▶ **SUPPLIED MATERIAL**
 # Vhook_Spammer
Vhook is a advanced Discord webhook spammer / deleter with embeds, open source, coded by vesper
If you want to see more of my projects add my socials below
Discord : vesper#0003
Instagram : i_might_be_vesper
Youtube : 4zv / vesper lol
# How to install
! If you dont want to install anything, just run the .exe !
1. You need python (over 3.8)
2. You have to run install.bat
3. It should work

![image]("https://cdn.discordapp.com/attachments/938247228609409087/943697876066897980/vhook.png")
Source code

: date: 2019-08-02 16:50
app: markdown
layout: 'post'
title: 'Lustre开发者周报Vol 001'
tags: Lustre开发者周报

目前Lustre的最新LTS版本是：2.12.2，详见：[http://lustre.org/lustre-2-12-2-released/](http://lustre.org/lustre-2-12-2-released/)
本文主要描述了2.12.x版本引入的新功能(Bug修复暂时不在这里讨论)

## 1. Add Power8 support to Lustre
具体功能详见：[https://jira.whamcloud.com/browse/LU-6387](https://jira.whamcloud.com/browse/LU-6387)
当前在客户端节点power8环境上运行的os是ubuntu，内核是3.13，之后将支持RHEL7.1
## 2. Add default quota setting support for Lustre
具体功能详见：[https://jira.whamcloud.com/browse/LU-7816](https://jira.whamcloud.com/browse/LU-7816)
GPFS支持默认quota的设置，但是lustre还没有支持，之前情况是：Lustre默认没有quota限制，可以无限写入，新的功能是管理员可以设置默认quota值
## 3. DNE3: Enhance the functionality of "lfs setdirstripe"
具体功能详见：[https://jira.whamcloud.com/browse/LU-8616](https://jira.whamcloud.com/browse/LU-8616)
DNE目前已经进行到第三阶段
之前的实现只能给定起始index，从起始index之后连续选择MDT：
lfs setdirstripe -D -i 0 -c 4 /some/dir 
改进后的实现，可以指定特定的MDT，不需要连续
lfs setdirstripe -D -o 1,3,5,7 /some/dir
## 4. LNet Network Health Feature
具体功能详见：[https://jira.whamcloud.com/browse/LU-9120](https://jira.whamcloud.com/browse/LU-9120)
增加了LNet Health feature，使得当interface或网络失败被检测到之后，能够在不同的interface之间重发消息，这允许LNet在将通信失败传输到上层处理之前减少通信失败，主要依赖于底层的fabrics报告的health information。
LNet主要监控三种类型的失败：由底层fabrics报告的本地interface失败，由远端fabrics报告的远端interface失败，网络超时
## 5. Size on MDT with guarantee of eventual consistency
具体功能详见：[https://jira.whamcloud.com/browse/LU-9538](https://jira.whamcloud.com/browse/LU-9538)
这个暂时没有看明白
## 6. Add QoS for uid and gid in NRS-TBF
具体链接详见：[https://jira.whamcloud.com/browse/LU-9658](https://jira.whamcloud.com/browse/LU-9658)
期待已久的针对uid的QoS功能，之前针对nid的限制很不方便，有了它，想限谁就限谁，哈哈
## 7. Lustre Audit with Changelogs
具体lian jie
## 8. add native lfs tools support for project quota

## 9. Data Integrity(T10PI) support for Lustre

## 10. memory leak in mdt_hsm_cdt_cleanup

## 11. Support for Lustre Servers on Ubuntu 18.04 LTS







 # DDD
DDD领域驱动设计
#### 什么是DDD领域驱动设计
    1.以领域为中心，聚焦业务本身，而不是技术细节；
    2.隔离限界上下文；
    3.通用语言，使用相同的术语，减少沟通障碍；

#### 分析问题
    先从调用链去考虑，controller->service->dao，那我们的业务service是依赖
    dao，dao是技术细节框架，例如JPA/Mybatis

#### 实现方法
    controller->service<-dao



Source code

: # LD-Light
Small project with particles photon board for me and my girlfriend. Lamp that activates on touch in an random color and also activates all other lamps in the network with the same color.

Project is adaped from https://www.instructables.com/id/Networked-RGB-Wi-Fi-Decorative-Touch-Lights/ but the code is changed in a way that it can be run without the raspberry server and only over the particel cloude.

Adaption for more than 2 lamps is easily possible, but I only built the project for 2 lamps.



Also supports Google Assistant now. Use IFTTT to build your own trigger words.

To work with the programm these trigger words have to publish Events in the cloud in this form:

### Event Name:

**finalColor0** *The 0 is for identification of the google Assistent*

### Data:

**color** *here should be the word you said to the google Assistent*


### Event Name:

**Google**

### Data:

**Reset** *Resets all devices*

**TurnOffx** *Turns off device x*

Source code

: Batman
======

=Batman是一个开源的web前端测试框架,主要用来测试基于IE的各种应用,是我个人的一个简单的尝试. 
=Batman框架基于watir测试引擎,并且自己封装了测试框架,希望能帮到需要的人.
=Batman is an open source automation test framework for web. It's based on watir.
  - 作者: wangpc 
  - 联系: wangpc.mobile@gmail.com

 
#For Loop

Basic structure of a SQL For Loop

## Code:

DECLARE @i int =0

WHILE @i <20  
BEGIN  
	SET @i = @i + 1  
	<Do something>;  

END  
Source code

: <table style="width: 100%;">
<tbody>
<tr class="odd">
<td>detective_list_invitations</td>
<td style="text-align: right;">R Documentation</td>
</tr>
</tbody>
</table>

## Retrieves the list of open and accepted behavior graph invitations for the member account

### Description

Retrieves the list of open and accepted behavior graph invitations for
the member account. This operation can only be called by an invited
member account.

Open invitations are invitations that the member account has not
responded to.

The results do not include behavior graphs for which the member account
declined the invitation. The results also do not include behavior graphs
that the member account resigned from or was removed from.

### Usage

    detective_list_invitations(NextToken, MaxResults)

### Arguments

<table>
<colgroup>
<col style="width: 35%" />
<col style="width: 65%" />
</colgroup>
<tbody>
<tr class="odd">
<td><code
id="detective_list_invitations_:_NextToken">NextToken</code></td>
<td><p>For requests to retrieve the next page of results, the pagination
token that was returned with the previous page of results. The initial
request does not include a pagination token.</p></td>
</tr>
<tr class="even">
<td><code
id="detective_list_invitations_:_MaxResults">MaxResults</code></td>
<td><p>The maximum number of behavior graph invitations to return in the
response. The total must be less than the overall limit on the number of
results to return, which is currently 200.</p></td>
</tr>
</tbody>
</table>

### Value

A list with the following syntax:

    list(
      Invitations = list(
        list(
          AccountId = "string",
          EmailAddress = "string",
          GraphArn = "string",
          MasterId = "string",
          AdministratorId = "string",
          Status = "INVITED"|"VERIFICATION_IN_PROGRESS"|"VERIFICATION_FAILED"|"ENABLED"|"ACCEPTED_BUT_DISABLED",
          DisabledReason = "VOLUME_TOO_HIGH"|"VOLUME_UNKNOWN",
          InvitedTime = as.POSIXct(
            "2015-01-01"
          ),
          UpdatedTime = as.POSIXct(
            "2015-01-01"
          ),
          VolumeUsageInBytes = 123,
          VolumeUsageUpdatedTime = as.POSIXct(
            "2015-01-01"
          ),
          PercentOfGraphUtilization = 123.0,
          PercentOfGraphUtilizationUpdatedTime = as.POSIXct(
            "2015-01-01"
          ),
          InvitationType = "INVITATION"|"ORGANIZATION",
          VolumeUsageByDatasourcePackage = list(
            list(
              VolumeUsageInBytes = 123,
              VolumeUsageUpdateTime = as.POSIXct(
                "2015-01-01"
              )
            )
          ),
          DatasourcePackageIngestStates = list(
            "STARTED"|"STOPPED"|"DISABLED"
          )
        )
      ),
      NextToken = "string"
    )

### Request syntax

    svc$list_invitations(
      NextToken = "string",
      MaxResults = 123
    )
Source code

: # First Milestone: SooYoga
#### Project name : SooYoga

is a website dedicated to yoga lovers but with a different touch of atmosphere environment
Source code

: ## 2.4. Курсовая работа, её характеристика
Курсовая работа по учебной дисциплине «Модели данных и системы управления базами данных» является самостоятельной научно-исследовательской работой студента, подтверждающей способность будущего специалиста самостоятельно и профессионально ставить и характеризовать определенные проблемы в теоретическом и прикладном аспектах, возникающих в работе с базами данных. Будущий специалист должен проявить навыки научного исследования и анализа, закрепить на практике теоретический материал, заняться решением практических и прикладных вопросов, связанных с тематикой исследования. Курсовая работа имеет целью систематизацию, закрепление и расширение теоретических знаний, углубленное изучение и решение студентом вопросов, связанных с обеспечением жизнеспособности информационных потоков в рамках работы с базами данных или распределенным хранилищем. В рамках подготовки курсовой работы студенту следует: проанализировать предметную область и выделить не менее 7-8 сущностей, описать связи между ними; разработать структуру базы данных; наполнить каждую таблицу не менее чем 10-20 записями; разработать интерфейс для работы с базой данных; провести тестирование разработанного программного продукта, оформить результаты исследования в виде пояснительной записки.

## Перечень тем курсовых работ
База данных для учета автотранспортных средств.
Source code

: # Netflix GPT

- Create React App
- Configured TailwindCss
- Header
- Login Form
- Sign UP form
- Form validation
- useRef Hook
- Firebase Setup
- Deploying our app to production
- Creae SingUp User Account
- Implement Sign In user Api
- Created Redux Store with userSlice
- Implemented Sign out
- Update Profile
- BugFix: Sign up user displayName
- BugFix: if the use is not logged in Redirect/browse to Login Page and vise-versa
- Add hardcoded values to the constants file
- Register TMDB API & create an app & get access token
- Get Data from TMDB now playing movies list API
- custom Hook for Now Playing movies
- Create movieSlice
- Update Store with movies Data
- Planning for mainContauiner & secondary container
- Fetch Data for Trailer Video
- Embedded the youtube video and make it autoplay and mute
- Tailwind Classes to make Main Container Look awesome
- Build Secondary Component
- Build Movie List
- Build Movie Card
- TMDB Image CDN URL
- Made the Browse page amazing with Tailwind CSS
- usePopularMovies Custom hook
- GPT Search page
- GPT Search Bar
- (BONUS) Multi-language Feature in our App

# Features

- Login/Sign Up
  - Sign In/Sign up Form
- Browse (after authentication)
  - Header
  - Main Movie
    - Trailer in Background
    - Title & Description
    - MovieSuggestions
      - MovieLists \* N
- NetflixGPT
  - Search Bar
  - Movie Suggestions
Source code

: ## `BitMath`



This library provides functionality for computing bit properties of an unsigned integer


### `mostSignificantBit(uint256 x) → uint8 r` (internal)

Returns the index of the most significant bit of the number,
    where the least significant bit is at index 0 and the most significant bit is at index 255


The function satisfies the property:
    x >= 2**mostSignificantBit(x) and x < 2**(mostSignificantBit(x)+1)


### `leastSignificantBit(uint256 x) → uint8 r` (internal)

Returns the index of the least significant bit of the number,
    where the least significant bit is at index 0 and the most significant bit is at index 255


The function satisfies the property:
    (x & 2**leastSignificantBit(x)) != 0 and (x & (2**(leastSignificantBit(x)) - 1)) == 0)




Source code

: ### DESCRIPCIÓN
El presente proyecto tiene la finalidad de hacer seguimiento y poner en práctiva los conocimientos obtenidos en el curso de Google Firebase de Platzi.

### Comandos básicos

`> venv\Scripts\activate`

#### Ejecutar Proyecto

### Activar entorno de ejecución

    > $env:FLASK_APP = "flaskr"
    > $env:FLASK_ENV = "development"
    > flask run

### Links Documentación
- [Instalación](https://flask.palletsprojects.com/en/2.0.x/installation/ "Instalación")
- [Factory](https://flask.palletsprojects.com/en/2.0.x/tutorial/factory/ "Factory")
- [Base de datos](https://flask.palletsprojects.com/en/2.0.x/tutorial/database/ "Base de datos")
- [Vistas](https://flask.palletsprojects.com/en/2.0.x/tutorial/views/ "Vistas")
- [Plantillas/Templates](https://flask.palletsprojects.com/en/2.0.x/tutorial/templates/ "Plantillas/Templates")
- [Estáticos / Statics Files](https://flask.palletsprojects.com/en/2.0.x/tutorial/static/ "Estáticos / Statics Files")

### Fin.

▶ **HOW TO COMPLETE THIS TASK**
What are the lines above, starting at the one with "## Retrieves the" and ending at the one with "<td><p>The maximum number"? Give them again exactly, and only them.

▶ **TASK RESPONSE**
## Retrieves the list of open and accepted behavior graph invitations for the member account

### Description

Retrieves the list of open and accepted behavior graph invitations for
the member account. This operation can only be called by an invited
member account.

Open invitations are invitations that the member account has not
responded to.

The results do not include behavior graphs for which the member account
declined the invitation. The results also do not include behavior graphs
that the member account resigned from or was removed from.

### Usage

    detective_list_invitations(NextToken, MaxResults)

### Arguments

<table>
<colgroup>
<col style="width: 35%" />
<col style="width: 65%" />
</colgroup>
<tbody>
<tr class="odd">
<td><code
id="detective_list_invitations_:_NextToken">NextToken</code></td>
<td><p>For requests to retrieve the next page of results, the pagination
token that was returned with the previous page of results. The initial
request does not include a pagination token.</p></td>
</tr>
<tr class="even">
<td><code
id="detective_list_invitations_:_MaxResults">MaxResults</code></td>
<td><p>The maximum number of behavior graph invitations to return in the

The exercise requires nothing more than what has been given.